Run # C E1 E2 E3 E4 E5 E6 E7 E8 E9
Run #1 0 1 1 0 1 2 1 4 1 0
Run #2 1 3 3 2 1 1 3 5 4 1
Run #3 0 1 2 2 0 2 2 2 3 0
Run #4 0 1 3 3 1 1 2 1 6 0
Run #5 2 2 2 4 2 1 2 2 4 2

I’ve labeled the columns in the above table as with the experimental groups in the original study. So pretend the first column in each row is a control group. Then if you treat the rest of the entries in that row which represent our experiments, it certainly looks like our experimental groups may have done “worse” than the control. For example, for run #2, only one control rat got cancer but the experimental groups 1, 2, 3, 6, 7, and 8 all had more rats with cancer. But this is just randomly generated data. Now for a moment, let’s rethink this and treat more of our groups as controls and not experiments. Pretend that E2, E4, E6, and E8 columns are also control groups and leave E1, E3, E5, E7 and E9 as experimental groups. All of a sudden the data look a lot more random, as it should. Statistical tests let us decide how many control and experimental subjects we need to have enough “power” to determine whether our results are due to actual effects and not chance (and even then, usually we can only say with 95% or 99% confidence the results aren’t due to chance).

Low Tech Rat Study Simulation

But not everyone is a programmer and wants to run programs that will generate random numbers. But you probably have dice or coins. Being nerds, we have a lot of dice. You can roll some six-sided dice (D6s) or some ten-sided dice (D10s):

some_dice
Some D6s and D10s
dice_first_run
The First Run: 3 Tumorous Mice

Actually, you can roll any kind of dice. I rolled D10s (my ranger in my first dungeons and dragon game used D10s for damage rolls). Ten-sided dice have sides labeled with 0, 1, 2, up to 9. For our simulation, we only need 0 or 1 values so I’m going to treat 0, 2, 4, 6, and 8 as a zero and 1, 3, 5, 7 and 9 as a 1. Odd is a tumor, even is no tumor. This changes the probability to 50% for a tumor but is a lot easier to count quickly (and is actually closer to known tumor rates for this breed of rat). Here’s my first roll which is going to be the number of tumors in a group of ten rats for a control group:

 

And here’s a few full runs. You can see why I wanted to roll ten dice and just wanted to add up the number of odd numbers.

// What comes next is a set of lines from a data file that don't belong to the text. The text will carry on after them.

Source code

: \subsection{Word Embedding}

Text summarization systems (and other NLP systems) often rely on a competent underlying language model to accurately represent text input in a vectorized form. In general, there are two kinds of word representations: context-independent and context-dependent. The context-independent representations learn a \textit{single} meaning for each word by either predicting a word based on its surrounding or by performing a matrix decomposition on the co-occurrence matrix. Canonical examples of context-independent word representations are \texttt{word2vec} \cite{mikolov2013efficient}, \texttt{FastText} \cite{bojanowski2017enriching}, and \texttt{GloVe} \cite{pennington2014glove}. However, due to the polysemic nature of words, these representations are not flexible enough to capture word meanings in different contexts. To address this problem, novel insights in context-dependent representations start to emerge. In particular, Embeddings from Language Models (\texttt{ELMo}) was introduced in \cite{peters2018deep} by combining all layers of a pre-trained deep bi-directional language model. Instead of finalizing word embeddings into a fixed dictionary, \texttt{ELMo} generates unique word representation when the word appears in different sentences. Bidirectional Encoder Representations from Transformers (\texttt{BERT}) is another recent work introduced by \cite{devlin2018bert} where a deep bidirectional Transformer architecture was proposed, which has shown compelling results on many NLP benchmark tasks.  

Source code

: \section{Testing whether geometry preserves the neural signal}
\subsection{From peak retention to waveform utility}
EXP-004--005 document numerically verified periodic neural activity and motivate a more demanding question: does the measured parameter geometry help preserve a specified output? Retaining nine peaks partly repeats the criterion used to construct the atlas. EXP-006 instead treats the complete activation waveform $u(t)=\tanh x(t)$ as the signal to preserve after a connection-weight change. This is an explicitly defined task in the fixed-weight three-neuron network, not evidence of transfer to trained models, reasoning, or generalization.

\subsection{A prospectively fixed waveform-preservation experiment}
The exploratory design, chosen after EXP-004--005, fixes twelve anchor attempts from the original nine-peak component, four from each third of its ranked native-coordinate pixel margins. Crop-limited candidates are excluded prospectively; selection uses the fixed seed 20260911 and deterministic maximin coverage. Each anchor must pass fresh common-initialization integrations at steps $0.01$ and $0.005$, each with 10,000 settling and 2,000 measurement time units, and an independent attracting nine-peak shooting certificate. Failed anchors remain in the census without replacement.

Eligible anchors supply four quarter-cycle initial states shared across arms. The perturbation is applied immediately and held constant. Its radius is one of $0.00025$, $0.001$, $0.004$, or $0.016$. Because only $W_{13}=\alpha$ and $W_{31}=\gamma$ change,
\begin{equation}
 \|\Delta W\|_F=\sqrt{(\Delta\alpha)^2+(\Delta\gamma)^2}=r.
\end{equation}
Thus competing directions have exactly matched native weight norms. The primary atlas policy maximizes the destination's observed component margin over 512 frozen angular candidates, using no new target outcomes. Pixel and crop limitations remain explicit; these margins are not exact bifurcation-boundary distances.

Run # C E1 E2 E3 E4 E5 E6 E7 E8 E9
Run #1 3 3 2 7 3 6 5 6 4 5
Run #2 4 4 5 5 4 5 8 6 7 6
Run #3 5 2 5 4 4 7 3 4 3 5

At this point I got pretty tired of rolling and counting.

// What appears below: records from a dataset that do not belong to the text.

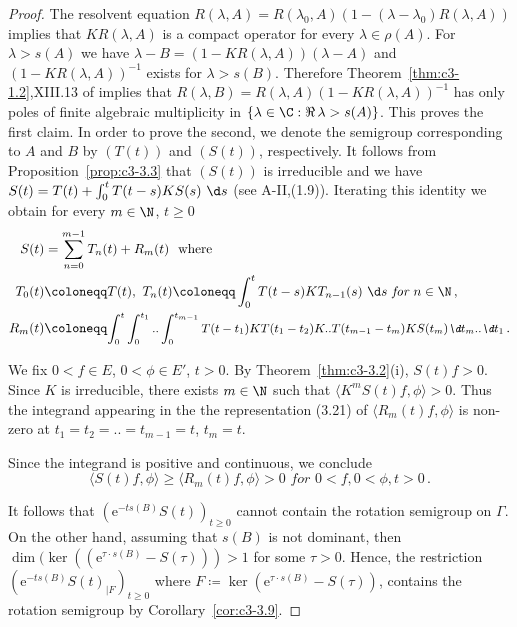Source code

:\begin{proof}
	The resolvent equation $R(\lambda,A) = R(\lambda_{0},A)(1 - (\lambda-\lambda_{0})R(\lambda,A))$ implies that $KR(\lambda,A)$ is a compact operator for every $\lambda \in \rho(A)$. 
	For $\lambda > s(A)$ we have $\lambda - B = (1 - KR(\lambda,A))(\lambda-A)$ and $(1 - KR(\lambda,A))^{-1}$ exists for $\lambda > s(B)$.
	Therefore Theorem~\ref{thm:c3-1.2},XIII.13 of \citet{reedsimon:1979} 
	implies that $R(\lambda,B) = R(\lambda,A)(1 - KR(\lambda,A))^{-1}$ has only poles of finite algebraic multiplicity in $\{\lambda \in \C  : \Re\,\lambda > s(A)\}$. 
	This proves the first claim. 
	In order to prove the second, we denote the semigroup corresponding to $A$ and $B$ by $(T(t))$ and $(S(t))$,  respectively.
	It follows from Proposition~\ref{prop:c3-3.3} that $(S(t))$ is irreducible and we have $S(t) = T(t) + \int_{0}^{t} T(t-s)KS(s)~\d s$ (see A-II,(1.9)). 
	Iterating this identity we obtain for every $m \in \N$, $t \geq 0$
	\begin{equation}\label{eq:c3-3.21}
		\begin{aligned}
		S(t) &= \sum_{n=0}^{m-1} T_{n}(t) + R_{m}(t) \ \text{ where}\\
		T_{0}(t)&\coloneqq T(t),\  T_{n}(t) \coloneqq  \int_{0}^{t} T(t-s)KT_{n-1}(s)~\d s \textit{ for } n \in \N\,,\\
		R_{m}(t) &\coloneqq \textit{\small $\int_{0}^{t}\int_{0}^{t_{1}} .. \int_{0}^{t_{m-1}} T(t-t_{1})KT(t_{1}-t_{2})K .. T(t_{m-1}-t_m)KS(t_{m})\d t _{m}..\d t _{1}$}\,.
		\end{aligned}
	\end{equation} 
	
	We fix $0 < f \in E$, $0 < \phi \in E'$, $t > 0$. 
	By Theorem~\ref{thm:c3-3.2}(i), $S(t)f > 0$.
	Since $K$ is irreducible, there exists $m \in \N$ such that $\langle K^{m}S(t)f,\phi\rangle > 0$. 
	Thus the integrand appearing in the the representation (3.21) of $\langle R_{m}(t)f,\phi\rangle$ is non-zero at $t_{1}=t_{2}= .. =t_{m-1}=t$, $t_{m}= t$.
	
	Since the integrand is positive and continuous, we conclude
	\begin{equation}\label{eq:c3-3.22}
		\textit{$\langle S(t)f,\phi\rangle \geq \langle R_{m}(t)f,\phi\rangle > 0$ \ for \ $0 < f, 0 < \phi, t > 0$}\,.
	\end{equation}
	
	It follows that $(\mathrm{e}^{-ts(B)}S(t))_{t \geq 0}$ cannot contain the rotation semigroup on $\Gamma$. 
	On the other hand, assuming that $s(B)$ is not dominant, then $\dim(\ker((\mathrm{e}^{\tau\cdot s(B)} - S(\tau))) > 1$ for some $\tau > 0$. 
	Hence, the restriction $(\mathrm{e}^{-ts(B)}S(t)_{|F})_{t \geq 0}$ where $F \coloneqq  \ker(\mathrm{e}^{\tau\cdot s(B)}- S(\tau))$, contains the rotation semigroup by Corollary~\ref{cor:c3-3.9}.
\end{proof}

But I hope you got the idea: with only one group of ten control rats (per sex), it’s really easy to possibly see harmful effects in the treatment groups that we just don’t know are there. That’s why we have statistics. They let us know with some likelihood how much data we need to collect to know whether we’re seeing true effects. In this study, the authors did not show any standard statistics that would demonstrate one control group of male (or female) rats is enough for nine other groups of experimental rats — and most independent experts are saying this setup just isn’t likely to allow us to rule out random effects. So while this study’s results are admittedly scary, it’s just as likely that the results are random.

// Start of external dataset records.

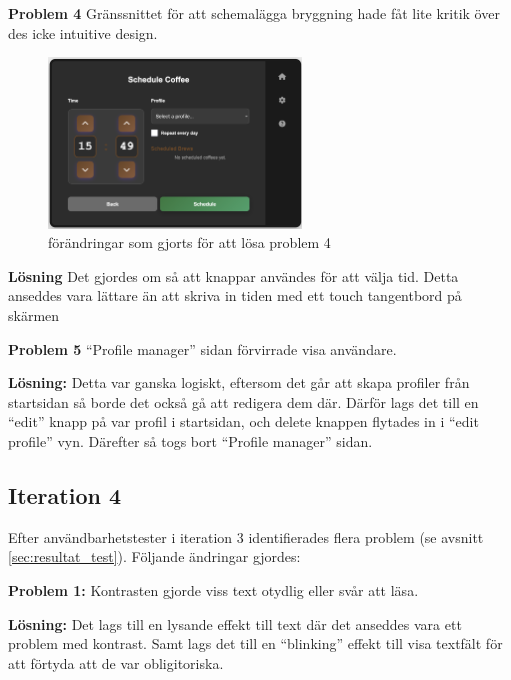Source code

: \textbf{Problem 4} Gränssnittet för att schemalägga bryggning hade fåt lite kritik över des icke intuitive design. 

\begin{figure}[H]
    \centering
    \includegraphics[width=0.6\textwidth]{bilder/3problem4.png}
    \caption{ förändringar som gjorts för att lösa problem 4}
    \label{fig:forbattring3}
\end{figure}
\textbf{Lösning} Det gjordes om så att knappar användes för att välja tid. Detta anseddes vara lättare än att skriva in tiden med ett touch tangentbord på skärmen  

 \textbf{Problem 5} “Profile manager” sidan förvirrade visa användare.  

\textbf{Lösning:} Detta var ganska logiskt, eftersom det går att skapa profiler från startsidan så borde det också gå att redigera dem där. Därför lags det till en “edit” knapp  på var profil i startsidan, och delete knappen flytades in i “edit profile” vyn.  Därefter så togs bort “Profile manager” sidan.  






\subsection{Iteration 4}

Efter användbarhetstester i iteration 3 identifierades flera problem (se avsnitt \ref{sec:resultat_test}). Följande ändringar gjordes:

\textbf{Problem 1:} Kontrasten gjorde viss text otydlig eller svår att läsa.  

  

\textbf{Lösning:} Det lags till en lysande effekt till text där det anseddes vara ett problem med kontrast. Samt lags det till en “blinking” effekt till visa textfält för att förtyda att de var obligitoriska.  

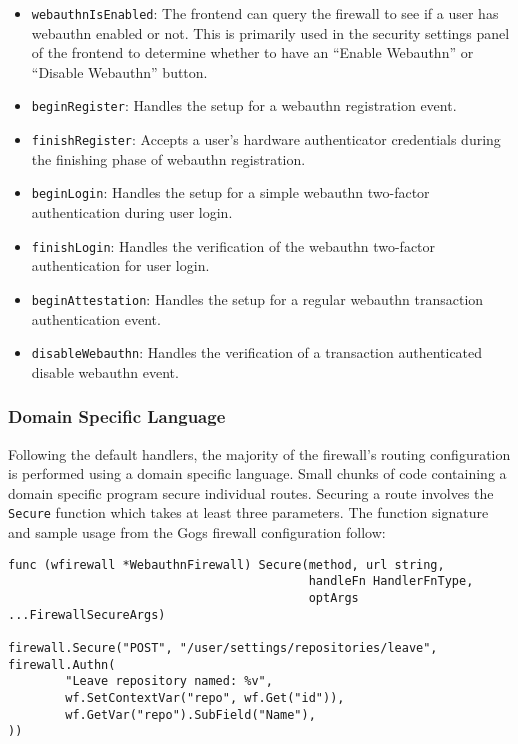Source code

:\begin{itemize}[nosep]
\item \lstinline{webauthnIsEnabled}: The frontend can query the firewall to see if a user has webauthn enabled or not. This is primarily used in the security settings panel of the frontend to determine whether to  have an ``Enable Webauthn'' or ``Disable Webauthn'' button.

\item \lstinline{beginRegister}: Handles the setup for a webauthn registration event.

\item \lstinline{finishRegister}: Accepts a user's hardware authenticator credentials during the finishing phase of webauthn registration.

\item \lstinline{beginLogin}: Handles the setup for a simple webauthn two-factor authentication during user login.

\item \lstinline{finishLogin}: Handles the verification of the webauthn two-factor authentication for user login.

\item \lstinline{beginAttestation}: Handles the setup for a regular webauthn transaction authentication event.

\item \lstinline{disableWebauthn}: Handles the verification of a transaction authenticated disable webauthn event.

\end{itemize}

\subsubsection{Domain Specific Language}\label{Sec:DomainSpecificLanguage}

Following the default handlers, the majority of the firewall's routing configuration is performed using a domain specific language. Small chunks of code containing a domain specific program secure individual routes. Securing a route involves the \lstinline{Secure} function which takes at least three parameters. The function signature and sample usage from the Gogs firewall configuration follow:

\begin{lstlisting}
func (wfirewall *WebauthnFirewall) Secure(method, url string, 
                                          handleFn HandlerFnType, 
                                          optArgs ...FirewallSecureArgs)

firewall.Secure("POST", "/user/settings/repositories/leave", firewall.Authn(
        "Leave repository named: %v",
        wf.SetContextVar("repo", wf.Get("id")),
        wf.GetVar("repo").SubField("Name"),
))
\end{lstlisting}

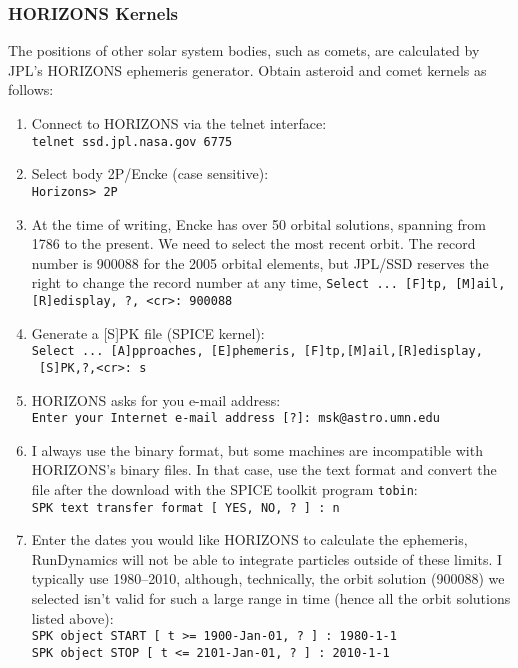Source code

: \documentclass[12pt,letterpaper]{article}
\newcommand\rundynamics{RunDynamics}
\begin{document}
\subsubsection{HORIZONS Kernels}
The positions of other solar system bodies, such as comets, are
calculated by JPL's HORIZONS ephemeris generator.  Obtain asteroid and
comet kernels as follows:
\begin{enumerate}
\item Connect to HORIZONS via the telnet interface:\\ \texttt{telnet
ssd.jpl.nasa.gov 6775}

\item Select body 2P/Encke (case sensitive):\\ \texttt{Horizons> 2P}

\item At the time of writing, Encke has over 50 orbital solutions,
spanning from 1786 to the present.  We need to select the most recent
orbit.  The record number is 900088 for the 2005 orbital elements, but
JPL/SSD reserves the right to change the record number at any time,
\texttt{Select ... [F]tp, [M]ail, [R]edisplay, ?, <cr>: 900088}

\item Generate a [S]PK file (SPICE kernel):\\ \texttt{Select
... [A]pproaches, [E]phemeris, [F]tp,[M]ail,[R]edisplay,}\\\texttt{ [S]PK,?,<cr>:
s }

\item HORIZONS asks for you e-mail address:\\ \texttt{Enter your
Internet e-mail address [?]: msk@astro.umn.edu}

\item I always use the binary format, but some machines are
incompatible with HORIZONS's binary files.  In that case, use the text
format and convert the file after the download with the SPICE toolkit
program \texttt{tobin}:\\ \texttt{SPK text transfer format [ YES, NO,
? ] : n}

\item Enter the dates you would like HORIZONS to calculate the
ephemeris, \rundynamics{} will not be able to integrate particles
outside of these limits.  I typically use 1980--2010, although,
technically, the orbit solution (900088) we selected isn't valid for
such a large range in time (hence all the orbit solutions listed
above):\\ \texttt{SPK object START [ t >= 1900-Jan-01, ?  ] :
1980-1-1\\SPK object STOP [ t <= 2101-Jan-01, ? ] : 2010-1-1}


\end{enumerate}
\end{document}

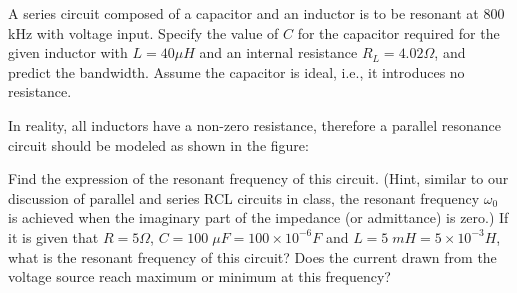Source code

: \item A series circuit composed of a capacitor and an inductor is to be 
resonant at 800 kHz with voltage input. Specify the value of $C$ for the 
capacitor required for the given inductor with $L=40\mu H$ and an internal 
resistance $R_L=4.02\Omega$, and predict the bandwidth. Assume the capacitor 
is ideal, i.e., it introduces no resistance.



\item In reality, all inductors have a non-zero resistance, therefore a 
parallel resonance circuit should be modeled as shown in the figure:


Find the expression of the resonant frequency of this circuit. (Hint,
similar to our discussion of parallel and series RCL circuits in class, 
the resonant frequency $\omega_0$ is achieved when the imaginary part of
the impedance (or admittance) is zero.) If it is given that $R=5\Omega$,
$C=100\;\mu F=100\times 10^{-6}F$ and $L=5\; mH=5\times 10^{-3}H$, what
is the resonant frequency of this circuit? Does the current drawn from 
the voltage source reach maximum or minimum at this frequency?

% 

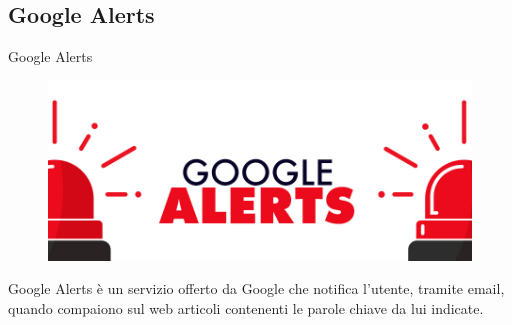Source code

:\documentclass{beamer}
\begin{document}
\subsection{Google Alerts}
\begin{frame}{Google Alerts}
\begin{figure}[h!]
\includegraphics[width = \linewidth]{immagini/alerts.jpg}
\end{figure}
\center Google Alerts è un servizio offerto da Google che notifica l'utente, tramite email, quando compaiono sul web articoli contenenti le parole chiave da lui indicate.
\end{frame}
\end{document}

  1. The implicit hypothesis for these experimental groups is that a combination of Roundup residues and the glyphosate-tolerant traits in the corn have some kind of effect. I find this doubtful because Roundup is used to control competing plants very early in the season well before ears develop. Moreover, corn ears come with a wrapper. How would much glyphosate even be left on the corn?
  2. The protocol is poorly described in the paper. The explanation of when a decision to euthanize an animal is not clearly given which makes it trivial for the study to be biased merely by an experimenter deciding (even sub-consciously) to let an ill control rat live longer.
  3. For example, in the “GM Corn” groups (no Roundup), the male rats fed a diet of 33% GM corn overall survived longer than the control rats.